Personalmente, ne ho avuta conferma proprio ieri mattina, parlando a quattr’occhi con un interlocutore molto qualificato (anche perché non ha interessi di parte nella questione), di cui per correttezza non vi dirò il nome. Dal punto di vista strettamente penale, il problema è probatorio: l’accusa ipotizza una manipolazione dei prezzi orchestrata a livello internazionale dalle compagnie petrolifere e dagli operatori dei mercati delle materie prime, in modo da influenzare gli indici di riferimento dei prezzi dei prodotti petroliferi finiti (benzine e gasoli, non il greggio) nel mondo: i Platt’s. Un po’ come è stato probabilmente accertato per i mutui con la manipolazione dell’indice Libor da parte delle banche. Visto che i prezzi si fanno a Londra, per inchiodare ognuno alle sue responsabilità, occorrerebbe che la magistratura italiana faccia piazzare microspie o disponga intercettazioni telefoniche e perquisizioni lì. Cosa impossibile.
Obietterete che un buon investigatore sa anche fare a meno di simili mezzi. Però qui non stiamo parlando di un omicidio, di un’evasione fiscale o di un altro reato che lascia indizi e tracce; parliamo invece di un accordo, di quelli che evidentemente non si mettono per iscritto. Un accordo per portare avanti operazioni speculative che certo poi si vedono. Ma, per quello che si è visto sinora, è una speculazione lecita e già ampiamente nota. Infatti, quando i prezzi s’impennano, spesso tutti gli osservatori (esperti e stampa) parlano di speculazione senza che nessuno ipotizzi reati.
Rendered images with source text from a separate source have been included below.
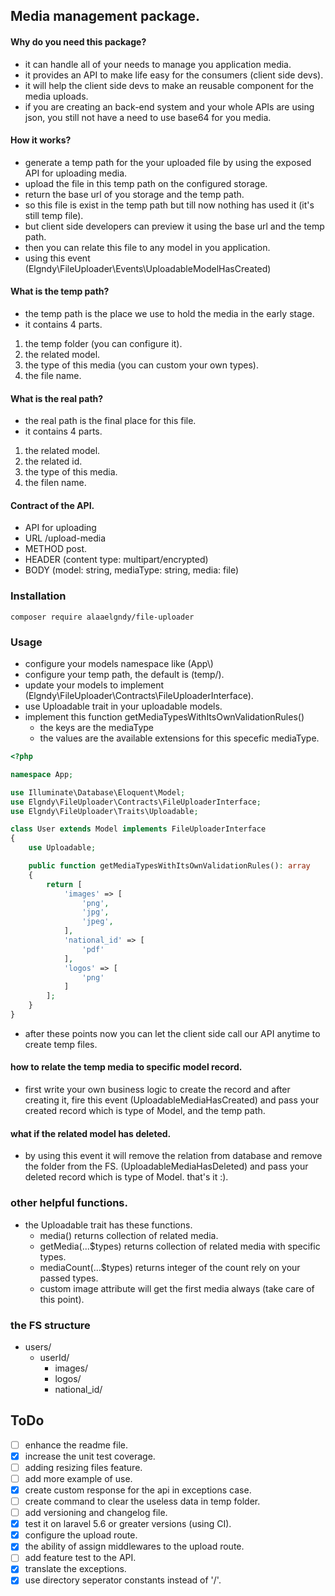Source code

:## Media management package.

#### Why do you need this package?
- it can handle all of your needs to manage you application media.
- it provides an API to make life easy for the consumers (client side devs).
- it will help the client side devs to make an reusable component for the media uploads.
- if you are creating an back-end system and your whole APIs are using json, you still not have a need to use base64 for you media.

#### How it works?
- generate a temp path for the your uploaded file by using the exposed API for uploading media.
- upload the file in this temp path on the configured storage.
- return the base url of you storage and the temp path.
- so this file is exist in the temp path but till now nothing has used it (it's still temp file).
- but client side developers can preview it using the base url and the temp path.
- then you can relate this file to any model in you application.
- using this event (Elgndy\FileUploader\Events\UploadableModelHasCreated)

#### What is the temp path?
- the temp path is the place we use to hold the media in the early stage.
- it contains 4 parts.
1. the temp folder (you can configure it).
2. the related model.
3. the type of this media (you can custom your own types).
4. the file name. 

#### What is the real path?
- the real path is the final place for this file.
- it contains 4 parts.
1. the related model.
2. the related id.
3. the type of this media.
4. the filen name. 



#### Contract of the API.
- API for uploading
- URL /upload-media
- METHOD post.
- HEADER (content type: multipart/encrypted)
- BODY (model: string, mediaType: string, media: file)

### Installation
```
composer require alaaelgndy/file-uploader
```

### Usage
- configure your models namespace like (App\\)
- configure your temp path, the default is (temp/).
- update your models to implement (Elgndy\FileUploader\Contracts\FileUploaderInterface).
- use Uploadable trait in your uploadable models.
- implement this function getMediaTypesWithItsOwnValidationRules()
    - the keys are the mediaType
    - the values are the available extensions for this specefic mediaType.
```php
<?php

namespace App;

use Illuminate\Database\Eloquent\Model;
use Elgndy\FileUploader\Contracts\FileUploaderInterface;
use Elgndy\FileUploader\Traits\Uploadable;

class User extends Model implements FileUploaderInterface
{
    use Uploadable;

    public function getMediaTypesWithItsOwnValidationRules(): array
    {
        return [
            'images' => [
                'png',
                'jpg',
                'jpeg',
            ],
            'national_id' => [
                'pdf'
            ],
            'logos' => [
                'png'
            ] 
        ];
    }
}

```
- after these points now you can let the client side call our API anytime to create temp files.

#### how to relate the temp media to specific model record.
- first write your own business logic to create the record and after creating it, fire this event
(UploadableMediaHasCreated) and pass your created record which is type of Model, and the temp path. 

#### what if the related model has deleted.
- by using this event it will remove the relation from database and remove the folder from the FS.
(UploadableMediaHasDeleted) and pass your deleted record which is type of Model. that's it :).


### other helpful functions.
- the Uploadable trait has these functions.
    - media() returns collection of related media.
    - getMedia(...$types) returns collection of related media with specific types.
    - mediaCount(...$types) returns integer of the count rely on your passed types.
    - custom image attribute will get the first media always (take care of this point).


### the FS structure
- users/
    - userId/
        - images/
        - logos/
        - national_id/

## ToDo
- [ ] enhance the readme file.
- [x] increase the unit test coverage.
- [ ] adding resizing files feature.
- [ ] add more example of use. 
- [x] create custom response for the api in exceptions case.
- [ ] create command to clear the useless data in temp folder.
- [ ] add versioning and changelog file.
- [x] test it on laravel 5.6 or greater versions (using CI).
- [x] configure the upload route.
- [x] the ability of assign middlewares to the upload route.
- [ ] add feature test to the API.
- [x] translate the exceptions.
- [x] use directory seperator constants instead of '/'.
Ma la questione non è solo probatoria. C’è anche un aspetto sostanziale di cui si tiene poco conto: che cosa ci guadagnerebbero le compagnie a tenere alti i prezzi anche in questi anni di crisi nera? Il 2012 si è chiuso con un calo del consumi del 10% rispetto a un 2011 già brutto perché aveva risentito non solo della crisi, ma dell’impennata delle accise (proseguita peraltro nel 2012).
Gli italiani sono diventati sensibilissimi al prezzo, come dimostra il successo (almeno dal punto di vista delle vendite) degli scontoni di 10-15 centesimi al litro la scorsa estate. Ormai la maggior parte dei clienti si rifornisce al self service, costringendo i gestori a licenziare addetti. E le differenze di prezzo tra distributori vicini sono ormai sensibili e mutevoli (nel senso che un giorno conviene A, un altro B e un altro ancora di nuovo A); anche tra impianti che espongono marchi di compagnie petrolifere, quindi non parlo solo di pompe bianche o degli ipermercati. Cose accadute negli ultimi mesi, probabilmente troppo tardi per finire nell’ultima segnalazione dell’Antitrust, resa nota a inizio anno.
Quindi, siamo proprio sicuri che si vada avanti a tenere altissimi i prezzi di proposito anche ora che la crisi e il caro-accise stanno facendo crollare i consumi, mettendo invece a rischio il business delle compagnie? Una conferma viene anche dal fatto che in Europa molte raffinerie sono state chiuse o rischiano di esserlo.
Se le compagnie stessero giocando a farci pagare di più anche in un momento come questo, diciamo che la loro strategia sarebbe temeraria.